Oceanic shallow-water investigations on a generalized Whitham–Broer–Kaup–Boussinesq–Kupershmidt system

• Published in: Physics of fluids (1994) Vol. 35; no. 12
• Main Author: Gao, Xin-Yi
• Format: Journal Article
• Language: English
• Published: Melville American Institute of Physics 01.12.2023
• Subjects: Boussinesq equations; Fluid dynamics; Physics; Shallow water; Solitary waves; Water waves
• ISSN: 1070-6631; 1089-7666
• DOI: 10.1063/5.0170506

To date, with respect to water waves, researchers have studied certain systems, including a generalized Whitham–Broer–Kaup–Boussinesq–Kupershmidt system that describes, e.g., the dispersive long waves in the oceanic shallow water, which we study here.

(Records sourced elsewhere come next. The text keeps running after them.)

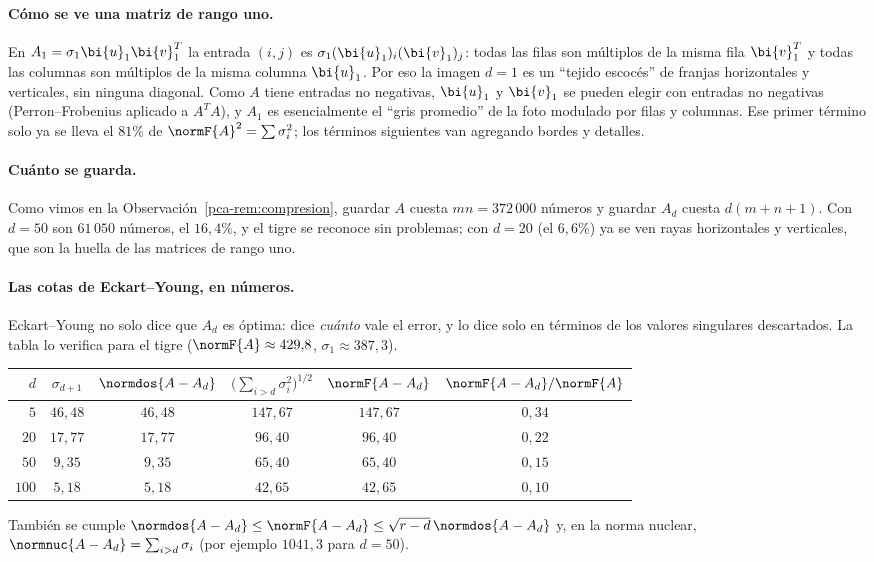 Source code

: \paragraph{Cómo se ve una matriz de rango uno.}
En $A_1=\sigma_1\bi{u}_1\bi{v}_1^T$ la entrada $(i,j)$ es $\sigma_1(\bi{u}_1)_i(\bi{v}_1)_j$:
todas las filas son múltiplos de la misma fila $\bi{v}_1^T$ y todas las
columnas son múltiplos de la misma columna $\bi{u}_1$. Por eso la imagen $d=1$ es
un ``tejido escocés'' de franjas horizontales y verticales, sin ninguna
diagonal. Como $A$ tiene entradas no negativas, $\bi{u}_1$ y $\bi{v}_1$ se pueden
elegir con entradas no negativas (Perron--Frobenius aplicado a $A^T A$),
y $A_1$ es esencialmente el ``gris promedio'' de la foto modulado por filas y
columnas. Ese primer término solo ya se lleva el $81\%$ de
$\normF{A}^2=\sum\sigma_i^2$; los términos siguientes van agregando bordes y
detalles.

\paragraph{Cuánto se guarda.}
Como vimos en la Observación~\ref{pca-rem:compresion}, guardar $A$ cuesta
$mn=372\,000$ números y guardar $A_d$ cuesta $d(m+n+1)$. Con $d=50$ son
$61\,050$ números, el $16{,}4\%$, y el tigre se reconoce sin problemas; con
$d=20$ (el $6{,}6\%$) ya se ven rayas horizontales y verticales, que son la
huella de las matrices de rango uno.

\paragraph{Las cotas de Eckart--Young, en números.}
Eckart--Young no solo dice que $A_d$ es óptima: dice \emph{cuánto} vale el
error, y lo dice solo en términos de los valores singulares descartados. La
tabla lo verifica para el tigre ($\normF{A}\approx429{,}8$, $\sigma_1\approx387{,}3$).
\begin{center}
\renewcommand{\arraystretch}{1.25}
\begin{tabular}{r|cc|cc|c}
$d$ & $\sigma_{d+1}$ & $\normdos{A-A_d}$ & $\bigl(\sum_{i>d}\sigma_i^2\bigr)^{1/2}$
& $\normF{A-A_d}$ & $\normF{A-A_d}/\normF{A}$\\\hline
$5$   & $46{,}48$ & $46{,}48$ & $147{,}67$ & $147{,}67$ & $0{,}34$\\
$20$  & $17{,}77$ & $17{,}77$ & $96{,}40$  & $96{,}40$  & $0{,}22$\\
$50$  & $9{,}35$  & $9{,}35$  & $65{,}40$  & $65{,}40$  & $0{,}15$\\
$100$ & $5{,}18$  & $5{,}18$  & $42{,}65$  & $42{,}65$  & $0{,}10$
\end{tabular}
\end{center}
También se cumple $\normdos{A-A_d}\le\normF{A-A_d}\le\sqrt{r-d}\,\normdos{A-A_d}$
y, en la norma nuclear, $\normnuc{A-A_d}=\sum_{i>d}\sigma_i$ (por ejemplo
$1041{,}3$ para $d=50$).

With respect to, e.g., the horizontal velocity of the water wave as well as the height of the deviation from the equilibrium position of the water, with symbolic computation, on the one hand, the system is found to pass the Painlevé test under some coefficient constraints, while on the other hand, two families of the bilinear forms and two families of the N-soliton solutions are constructed, with N as a positive integer. Related constraints are shown. Our bilinear forms and N-soliton solutions depend on the coefficients in the system.